Most of the private sector banks in the country have a large number of undisclosed foreign portfolio investors with less than 1% shareholding
Last Updated 19 June 2020, 02:02 IST

When the People’s Bank of China (PBOC) increased its stake in Housing Development Finance Corporation (HDFC) during the fourth quarter of last fiscal to 1.01% from 0.8% earlier, it raised many eyebrows. The disclosure by HDFC Ltd came as it is mandatory to name the investor if the shareholding goes above 1% for a single investor.

However, most of the private sector banks in the country have a large number of undisclosed foreign portfolio investors with less than 1% shareholding.

These FPIs collectively own close to a quarter of the total value of private banks in India, a DH analysis of shareholding pattern of private banks accessed from regulatory filings shows.

As many as 19 private sector banks have an exposure of 622.94 crore shares which are owned by publicly undisclosed foreign investors, the ultimate beneficiaries of which are unknown to the public.

Another private sector bank -- Tamilnad Mercantile Bank is unlisted and owned by the members of Nadar community from Tamil Nadu.
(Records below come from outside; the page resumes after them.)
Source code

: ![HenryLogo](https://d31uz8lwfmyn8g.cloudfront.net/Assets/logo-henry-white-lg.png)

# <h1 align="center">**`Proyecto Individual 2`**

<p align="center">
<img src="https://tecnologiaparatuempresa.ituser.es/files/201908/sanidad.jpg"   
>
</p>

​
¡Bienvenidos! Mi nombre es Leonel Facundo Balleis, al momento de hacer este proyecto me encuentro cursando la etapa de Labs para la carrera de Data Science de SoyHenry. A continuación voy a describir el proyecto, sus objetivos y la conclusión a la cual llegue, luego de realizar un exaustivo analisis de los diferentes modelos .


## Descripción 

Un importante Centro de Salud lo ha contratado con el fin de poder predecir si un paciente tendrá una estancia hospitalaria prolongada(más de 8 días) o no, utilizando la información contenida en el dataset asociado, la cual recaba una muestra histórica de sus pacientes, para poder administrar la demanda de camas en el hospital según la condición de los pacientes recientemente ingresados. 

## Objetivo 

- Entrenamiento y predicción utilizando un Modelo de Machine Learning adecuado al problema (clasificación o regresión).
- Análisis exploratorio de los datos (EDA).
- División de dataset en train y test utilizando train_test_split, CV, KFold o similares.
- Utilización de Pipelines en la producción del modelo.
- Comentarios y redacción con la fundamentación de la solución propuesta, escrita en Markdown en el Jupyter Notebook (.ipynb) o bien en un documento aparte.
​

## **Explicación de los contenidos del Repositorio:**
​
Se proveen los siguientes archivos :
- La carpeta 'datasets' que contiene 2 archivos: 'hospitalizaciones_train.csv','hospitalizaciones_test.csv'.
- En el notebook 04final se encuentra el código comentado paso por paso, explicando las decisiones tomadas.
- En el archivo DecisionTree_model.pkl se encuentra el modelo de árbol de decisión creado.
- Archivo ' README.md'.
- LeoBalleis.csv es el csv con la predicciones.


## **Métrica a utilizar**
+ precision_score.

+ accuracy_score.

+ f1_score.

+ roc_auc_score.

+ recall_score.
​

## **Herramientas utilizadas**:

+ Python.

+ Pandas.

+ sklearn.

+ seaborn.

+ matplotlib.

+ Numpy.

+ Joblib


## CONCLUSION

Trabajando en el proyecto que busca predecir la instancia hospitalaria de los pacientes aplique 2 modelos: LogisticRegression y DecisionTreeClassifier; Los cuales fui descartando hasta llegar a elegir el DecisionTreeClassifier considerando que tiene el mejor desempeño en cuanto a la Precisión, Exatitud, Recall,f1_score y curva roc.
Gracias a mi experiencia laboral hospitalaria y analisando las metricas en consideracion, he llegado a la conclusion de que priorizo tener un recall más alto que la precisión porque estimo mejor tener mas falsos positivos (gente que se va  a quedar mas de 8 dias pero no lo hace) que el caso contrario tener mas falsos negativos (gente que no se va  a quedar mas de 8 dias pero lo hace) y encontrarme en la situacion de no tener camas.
Of the remaining 19 banks, the combined market valuation of whom stood at Rs 12.88 lakh crore as on June 16 and 23.51% (Rs 3.03 lakh crore) of it is owned by the undisclosed FPIs.
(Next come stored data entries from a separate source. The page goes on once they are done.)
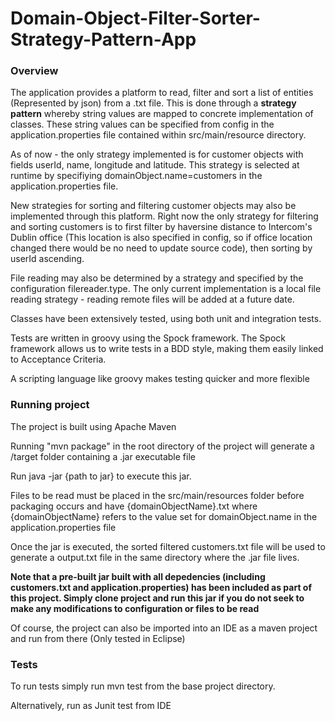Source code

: # Domain-Object-Filter-Sorter-Strategy-Pattern-App

### Overview

The application provides a platform to read, filter and sort a list of entities (Represented by json) from a .txt file. This is done through a **strategy pattern** whereby string values are mapped to concrete implementation of classes. These string values can be specified from config in the application.properties file contained within src/main/resource directory.

As of now - the only strategy implemented is for customer objects with fields userId, name, longitude and latitude. This strategy is selected at runtime by specifiying domainObject.name=customers in the application.properties file. 

New strategies for sorting and filtering customer objects may also be implemented through this platform. Right now the only strategy for filtering and sorting customers is to first filter by haversine distance to Intercom's Dublin office (This location is also specified in config, so if office location changed there would be no need to update source code), then sorting by userId ascending. 

File reading may also be determined by a strategy and specified by the configuration filereader.type. The only current implementation is a local file reading strategy - reading remote files will be added at a future date.  

Classes have been extensively tested, using both unit and integration tests. 

Tests are written in groovy using the Spock framework. The Spock framework allows us to write tests in a BDD style, making them easily linked to Acceptance Criteria.

A scripting language like groovy makes testing quicker and more flexible

### Running project

The project is built using Apache Maven 

Running "mvn package" in the root directory of the project will generate a /target folder containing a .jar executable file

Run java -jar {path to jar} to execute this jar.

Files to be read must be placed in the src/main/resources folder before packaging occurs and have {domainObjectName}.txt where {domainObjectName} refers to the value set for domainObject.name in the application.properties file

Once the jar is executed, the sorted filtered customers.txt file will be used to generate a output.txt file in the same directory where the .jar file lives. 

**Note that a pre-built jar built with all depedencies (including customers.txt and application.properties) has been included as part of this project. Simply clone project and run this jar if you do not seek to make any modifications to configuration or files to be read**

Of course, the project can also be imported into an IDE as a maven project and run from there (Only tested in Eclipse)

### Tests

To run tests simply run mvn test from the base project directory.

Alternatively, run as Junit test from IDE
What is more worrying is the fact that the share of undisclosed foreign portfolio holding is larger in the bigger banks. The highest shareholding is in Axis Bank, at 35.46%, followed by ICICI Bank at 33.92% and HDFC Bank at 31%. All three banks didn’t respond to the queries sent by DH.

Most of these undisclosed FPI holders are unknown as they are holding stakes less than 1%. Sebi regulations stipulate that if any entity owns less than 1% in a listed Indian company, they need not disclose the identity of the investor.

The numbers are alarming at a time when Reserve Bank of India (RBI) is trying to enforce the governance standards in banks after the collapse of YES Bank and the government is trying to rein in the hostile takeover of Indian companies by Chinese entities.

The experts and banking industry veterans say that this is a worrying number, as the ultimate beneficiaries of these holdings are unknown and give a whole new dimension to national security.

“I have been telling the government which is talking about Make in India, but what about banks. We don’t know who the owner is in many cases. Also, portfolio investors don’t stay too long and keep churning. When was the last they have churned? They haven’t churned for the last seven years,” said Haseeb Drabu, a senior economist and former chairman of J&K Bank, a private sector lender.

Two other fund house chiefs, who wished anonymity, also said that it’s a worrying trend. “Yes, the unknown Ultimate Beneficiary Ownership (UBO) is worrisome. In these cases, the quality of investors is not known and so is the case about their intent. Although, sometimes these are big investors who want to keep identity unknown but are real and genuine,” one of the top fund house CEOs said.

RBI didn’t respond to the query sent by DH, while SEBI declined to comment on the issue.

However, a senior RBI official, who didn’t wish to be named, said that the regulator has been focussing more on the ownership pattern of public lenders than the private lenders. “Obviously, we won’t allow the overall numbers to cross the threshold, but this is a substantial stake,” the official said.

FDI limit in private sector banks currently stands at 74% under the automatic route.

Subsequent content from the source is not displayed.